Другой эскулап другого нашего ветерана рассудил иначе: «Чем лучше мы относимся к животным, тем они вкусней». И, кажется, отъел ему что-то.
Прошли – и стало совестно за свою абсолютно не хромающую походку, еще гордую осанку и вполне презентабельный вид. Может, чалму надеть, чтоб подумали, что голова разбита?

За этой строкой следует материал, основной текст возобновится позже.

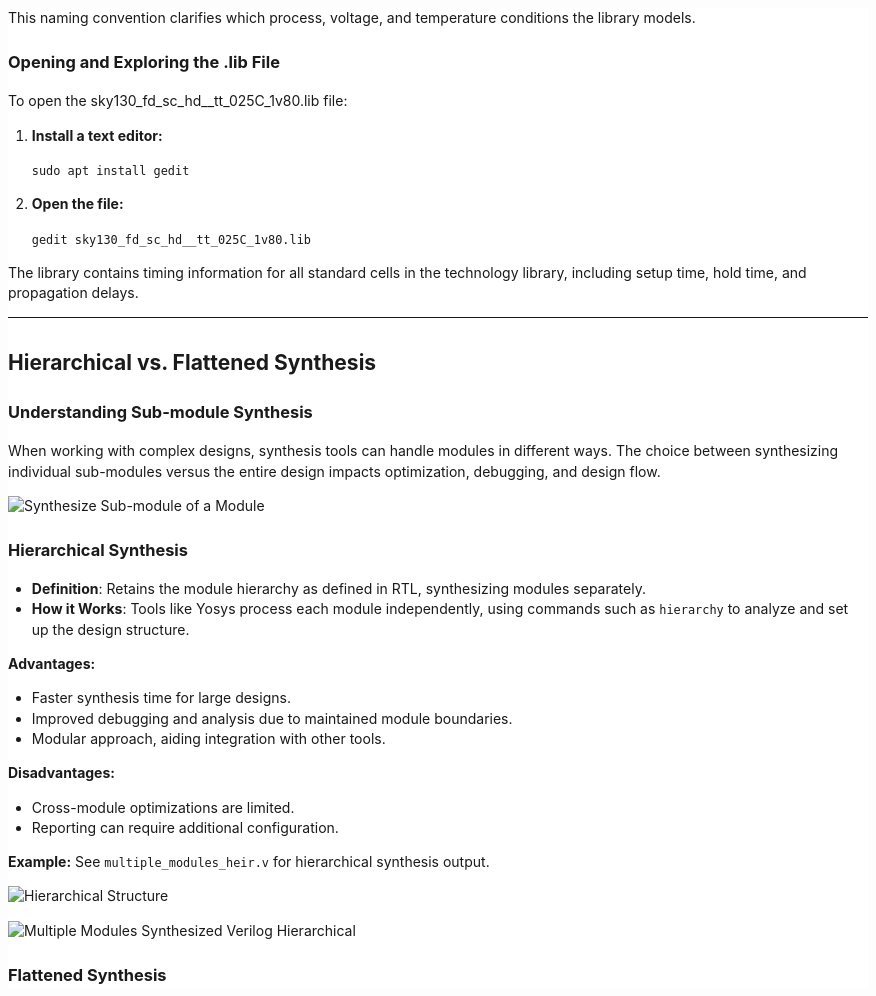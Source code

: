 This naming convention clarifies which process, voltage, and temperature conditions the library models.

### Opening and Exploring the .lib File

To open the sky130_fd_sc_hd__tt_025C_1v80.lib file:

1. **Install a text editor:**
   ```shell
   sudo apt install gedit
   ```

2. **Open the file:**
   ```shell
   gedit sky130_fd_sc_hd__tt_025C_1v80.lib
   ```

The library contains timing information for all standard cells in the technology library, including setup time, hold time, and propagation delays.

---

## Hierarchical vs. Flattened Synthesis

### Understanding Sub-module Synthesis

When working with complex designs, synthesis tools can handle modules in different ways. The choice between synthesizing individual sub-modules versus the entire design impacts optimization, debugging, and design flow.

![Synthesize Sub-module of a Module](synthesize_sub_module_of_a_module.png)

### Hierarchical Synthesis

- **Definition**: Retains the module hierarchy as defined in RTL, synthesizing modules separately.
- **How it Works**: Tools like Yosys process each module independently, using commands such as `hierarchy` to analyze and set up the design structure.

**Advantages:**
- Faster synthesis time for large designs.
- Improved debugging and analysis due to maintained module boundaries.
- Modular approach, aiding integration with other tools.

**Disadvantages:**
- Cross-module optimizations are limited.
- Reporting can require additional configuration.

**Example:** See `multiple_modules_heir.v` for hierarchical synthesis output.

![Hierarchical Structure](heirarchial_structure.png)

![Multiple Modules Synthesized Verilog Hierarchical](multiple_modules_syntheszied_verilog_hierarchial.png)

### Flattened Synthesis

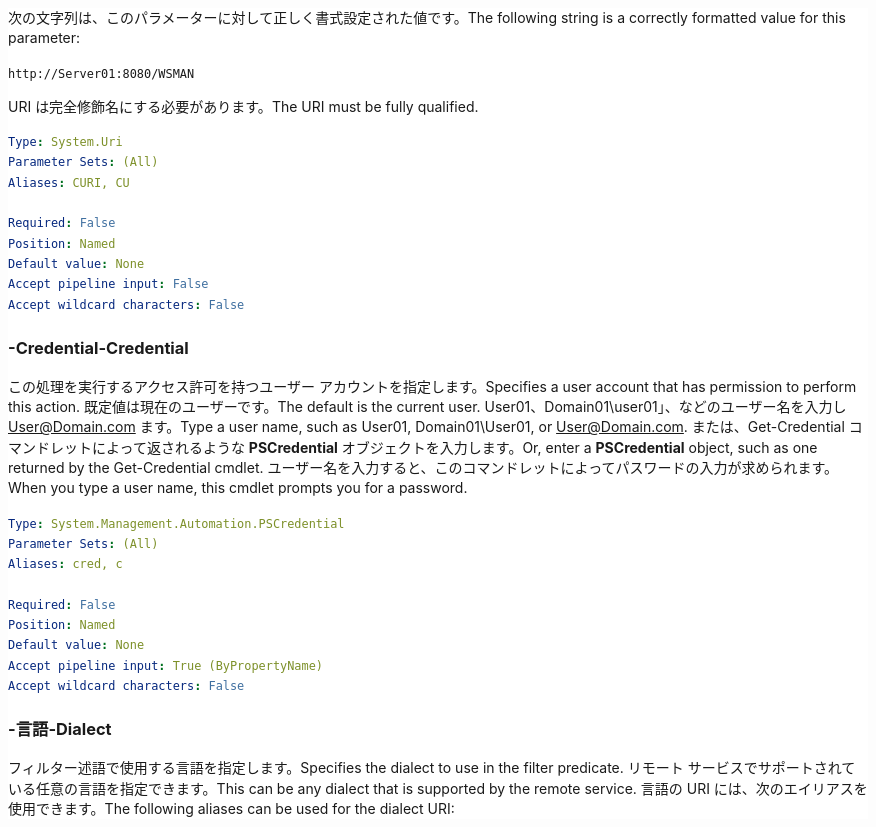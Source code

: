 <span data-ttu-id="0cd72-191">次の文字列は、このパラメーターに対して正しく書式設定された値です。</span><span class="sxs-lookup"><span data-stu-id="0cd72-191">The following string is a correctly formatted value for this parameter:</span></span>

`http://Server01:8080/WSMAN`

<span data-ttu-id="0cd72-192">URI は完全修飾名にする必要があります。</span><span class="sxs-lookup"><span data-stu-id="0cd72-192">The URI must be fully qualified.</span></span>

```yaml
Type: System.Uri
Parameter Sets: (All)
Aliases: CURI, CU

Required: False
Position: Named
Default value: None
Accept pipeline input: False
Accept wildcard characters: False
```

### <span data-ttu-id="0cd72-193">-Credential</span><span class="sxs-lookup"><span data-stu-id="0cd72-193">-Credential</span></span>
<span data-ttu-id="0cd72-194">この処理を実行するアクセス許可を持つユーザー アカウントを指定します。</span><span class="sxs-lookup"><span data-stu-id="0cd72-194">Specifies a user account that has permission to perform this action.</span></span>
<span data-ttu-id="0cd72-195">既定値は現在のユーザーです。</span><span class="sxs-lookup"><span data-stu-id="0cd72-195">The default is the current user.</span></span>
<span data-ttu-id="0cd72-196">User01、Domain01\user01」、などのユーザー名を入力し User@Domain.com ます。</span><span class="sxs-lookup"><span data-stu-id="0cd72-196">Type a user name, such as User01, Domain01\User01, or User@Domain.com.</span></span>
<span data-ttu-id="0cd72-197">または、Get-Credential コマンドレットによって返されるような **PSCredential** オブジェクトを入力します。</span><span class="sxs-lookup"><span data-stu-id="0cd72-197">Or, enter a **PSCredential** object, such as one returned by the Get-Credential cmdlet.</span></span>
<span data-ttu-id="0cd72-198">ユーザー名を入力すると、このコマンドレットによってパスワードの入力が求められます。</span><span class="sxs-lookup"><span data-stu-id="0cd72-198">When you type a user name, this cmdlet prompts you for a password.</span></span>

```yaml
Type: System.Management.Automation.PSCredential
Parameter Sets: (All)
Aliases: cred, c

Required: False
Position: Named
Default value: None
Accept pipeline input: True (ByPropertyName)
Accept wildcard characters: False
```

### <span data-ttu-id="0cd72-199">-言語</span><span class="sxs-lookup"><span data-stu-id="0cd72-199">-Dialect</span></span>
<span data-ttu-id="0cd72-200">フィルター述語で使用する言語を指定します。</span><span class="sxs-lookup"><span data-stu-id="0cd72-200">Specifies the dialect to use in the filter predicate.</span></span>
<span data-ttu-id="0cd72-201">リモート サービスでサポートされている任意の言語を指定できます。</span><span class="sxs-lookup"><span data-stu-id="0cd72-201">This can be any dialect that is supported by the remote service.</span></span>
<span data-ttu-id="0cd72-202">言語の URI には、次のエイリアスを使用できます。</span><span class="sxs-lookup"><span data-stu-id="0cd72-202">The following aliases can be used for the dialect URI:</span></span>
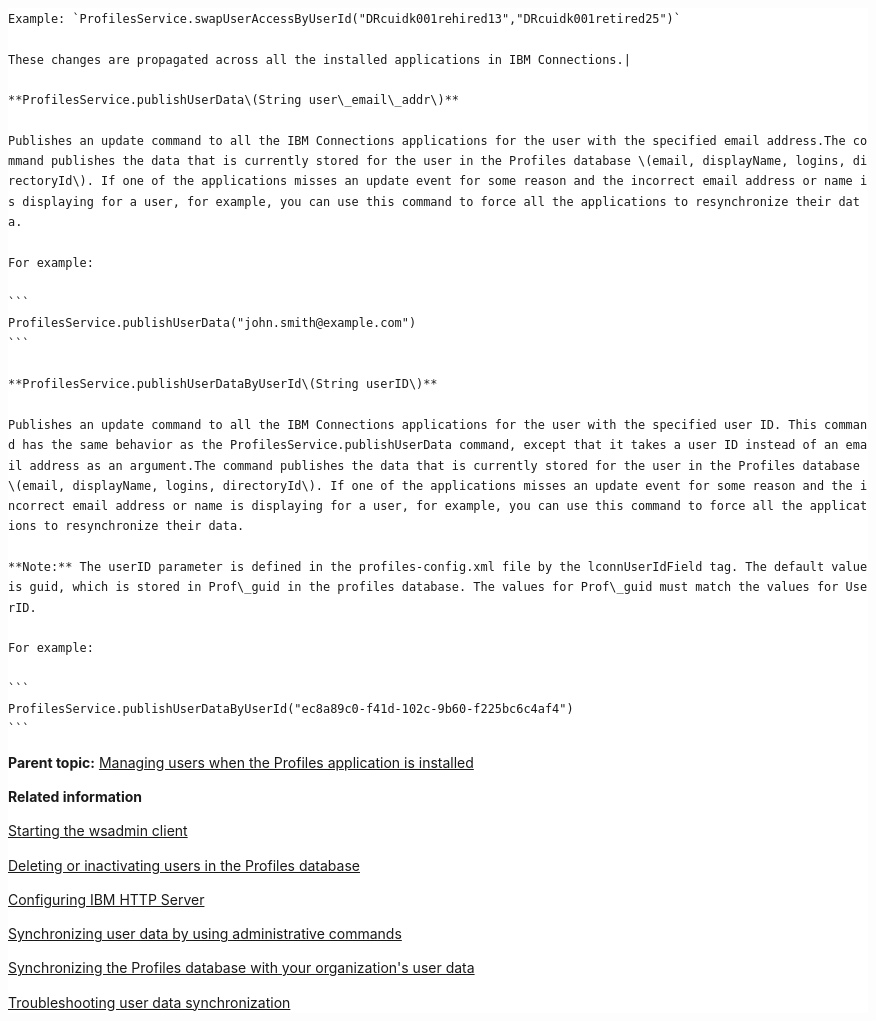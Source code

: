     Example: `ProfilesService.swapUserAccessByUserId("DRcuidk001rehired13","DRcuidk001retired25")`

    These changes are propagated across all the installed applications in IBM Connections.|
    
    **ProfilesService.publishUserData\(String user\_email\_addr\)**
    
    Publishes an update command to all the IBM Connections applications for the user with the specified email address.The command publishes the data that is currently stored for the user in the Profiles database \(email, displayName, logins, directoryId\). If one of the applications misses an update event for some reason and the incorrect email address or name is displaying for a user, for example, you can use this command to force all the applications to resynchronize their data.

    For example:

    ```
    ProfilesService.publishUserData("john.smith@example.com")
    ```

    **ProfilesService.publishUserDataByUserId\(String userID\)**
    
    Publishes an update command to all the IBM Connections applications for the user with the specified user ID. This command has the same behavior as the ProfilesService.publishUserData command, except that it takes a user ID instead of an email address as an argument.The command publishes the data that is currently stored for the user in the Profiles database \(email, displayName, logins, directoryId\). If one of the applications misses an update event for some reason and the incorrect email address or name is displaying for a user, for example, you can use this command to force all the applications to resynchronize their data.

    **Note:** The userID parameter is defined in the profiles-config.xml file by the lconnUserIdField tag. The default value is guid, which is stored in Prof\_guid in the profiles database. The values for Prof\_guid must match the values for UserID.

    For example:

    ```
    ProfilesService.publishUserDataByUserId("ec8a89c0-f41d-102c-9b60-f225bc6c4af4")
    ```


**Parent topic:** [Managing users when the Profiles application is installed](../admin/c_admin_common_user_life_cycle_with_profiles.md)

**Related information**  


[Starting the wsadmin client](../admin/t_admin_wsadmin_starting.md)

[Deleting or inactivating users in the Profiles database](../admin/t_admin_profiles_delete_users.md)

[Configuring IBM HTTP Server](../install/c_add_ihs_over.md)

[Synchronizing user data by using administrative commands](../admin/c_admin_common_sync_via_admin_commands1.md)

[Synchronizing the Profiles database with your organization's user data](../admin/t_admin_profiles_sync_ldap.md)

[Troubleshooting user data synchronization](../troubleshoot/c_troubleshoot_sync_user_data.md)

– Как ты думаешь, куда они топают? – спрашивает Бах, а потом добавляет: – Как садомазохисты.
– А вон под ту вывеску: «УДАЛЕНИЕ КОЖИ И ОБЩИЙ МАССАЖ».
Он стоял перед зеркалом и не узнавал своего тела. Вместо кое-как, но все же сложенного мужчины стоял абсолютно развалившийся старик.
– Наверное, не то съел, – подумал Сосивовчик, – пора на диету. А с другой стороны, мне худеть нет смысла – станет скелет проступать, а мне никак нельзя, чтоб его обнаружили. Мне необходимо как можно тщательнее его скрывать. В моем положении бдительность превыше всего. Какое, однако, назойливое наваждение – не хочет уходить. «Пшел вон!» – говорит он сам себе и сам себя слушать не хочет. «Кому говорю – пшел вон!» – отошел он на шаг, но наваждение стояло как вкопанное. Двинулся влево – стоит, вправо – все равно остается на месте. Еще на шаг отошел – продолжает в глаза смотреть ему нагло.